- _MATERIAL TO PROCESS_
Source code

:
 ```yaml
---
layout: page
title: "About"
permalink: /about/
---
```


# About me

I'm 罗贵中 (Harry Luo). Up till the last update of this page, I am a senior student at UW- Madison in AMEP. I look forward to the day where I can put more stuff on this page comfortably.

- _WHAT YOU WILL DO_
The records above should be printed in full, exactly as they appear.

- _PROBLEM SOLUTION_
Source code

:
 ```yaml
---
layout: page
title: "About"
permalink: /about/
---
```


# About me

I'm 罗贵中 (Harry Luo). Up till the last update of this page, I am a senior student at UW- Madison in AMEP. I look forward to the day where I can put more stuff on this page comfortably.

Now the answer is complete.